[Your task]: Of all the entries below, only the lines from the one with "optimization level 1 or 0." up to and including the one with "start of a line, or" are to be duplicated exactly.

[Supplied records]:
▼

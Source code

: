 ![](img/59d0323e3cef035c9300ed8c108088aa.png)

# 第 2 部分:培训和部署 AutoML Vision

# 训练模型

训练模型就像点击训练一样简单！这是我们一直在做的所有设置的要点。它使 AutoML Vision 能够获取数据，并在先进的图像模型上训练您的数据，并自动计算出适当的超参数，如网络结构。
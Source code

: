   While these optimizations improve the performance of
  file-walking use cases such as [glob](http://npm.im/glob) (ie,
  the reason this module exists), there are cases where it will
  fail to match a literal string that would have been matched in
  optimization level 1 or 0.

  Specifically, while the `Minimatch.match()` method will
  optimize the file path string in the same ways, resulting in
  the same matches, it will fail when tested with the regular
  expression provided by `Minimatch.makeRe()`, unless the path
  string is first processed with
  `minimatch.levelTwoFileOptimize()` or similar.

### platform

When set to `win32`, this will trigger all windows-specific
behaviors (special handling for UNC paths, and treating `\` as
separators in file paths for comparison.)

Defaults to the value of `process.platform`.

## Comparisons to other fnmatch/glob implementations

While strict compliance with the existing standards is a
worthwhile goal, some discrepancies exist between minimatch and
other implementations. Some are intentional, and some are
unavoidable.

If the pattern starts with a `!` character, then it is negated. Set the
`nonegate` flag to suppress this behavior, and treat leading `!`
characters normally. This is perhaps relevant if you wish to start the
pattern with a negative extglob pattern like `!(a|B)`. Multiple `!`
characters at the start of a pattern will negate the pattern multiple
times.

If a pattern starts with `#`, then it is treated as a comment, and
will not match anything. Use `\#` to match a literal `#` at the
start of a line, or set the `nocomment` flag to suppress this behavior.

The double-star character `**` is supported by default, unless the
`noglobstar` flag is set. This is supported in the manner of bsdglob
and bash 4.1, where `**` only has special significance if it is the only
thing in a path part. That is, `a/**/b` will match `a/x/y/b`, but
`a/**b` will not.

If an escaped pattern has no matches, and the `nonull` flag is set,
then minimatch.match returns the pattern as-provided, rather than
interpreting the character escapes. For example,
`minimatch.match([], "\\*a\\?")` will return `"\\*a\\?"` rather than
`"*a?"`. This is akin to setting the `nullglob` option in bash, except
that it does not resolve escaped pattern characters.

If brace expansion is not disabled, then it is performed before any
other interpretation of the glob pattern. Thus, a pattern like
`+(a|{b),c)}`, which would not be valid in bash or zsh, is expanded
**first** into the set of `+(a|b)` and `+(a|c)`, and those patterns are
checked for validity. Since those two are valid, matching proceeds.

▲

[Solution]:
  optimization level 1 or 0.

  Specifically, while the `Minimatch.match()` method will
  optimize the file path string in the same ways, resulting in
  the same matches, it will fail when tested with the regular
  expression provided by `Minimatch.makeRe()`, unless the path
  string is first processed with
  `minimatch.levelTwoFileOptimize()` or similar.

### platform

When set to `win32`, this will trigger all windows-specific
behaviors (special handling for UNC paths, and treating `\` as
separators in file paths for comparison.)

Defaults to the value of `process.platform`.

## Comparisons to other fnmatch/glob implementations

While strict compliance with the existing standards is a
worthwhile goal, some discrepancies exist between minimatch and
other implementations. Some are intentional, and some are
unavoidable.

If the pattern starts with a `!` character, then it is negated. Set the
`nonegate` flag to suppress this behavior, and treat leading `!`
characters normally. This is perhaps relevant if you wish to start the
pattern with a negative extglob pattern like `!(a|B)`. Multiple `!`
characters at the start of a pattern will negate the pattern multiple
times.

If a pattern starts with `#`, then it is treated as a comment, and
will not match anything. Use `\#` to match a literal `#` at the
start of a line, or set the `nocomment` flag to suppress this behavior.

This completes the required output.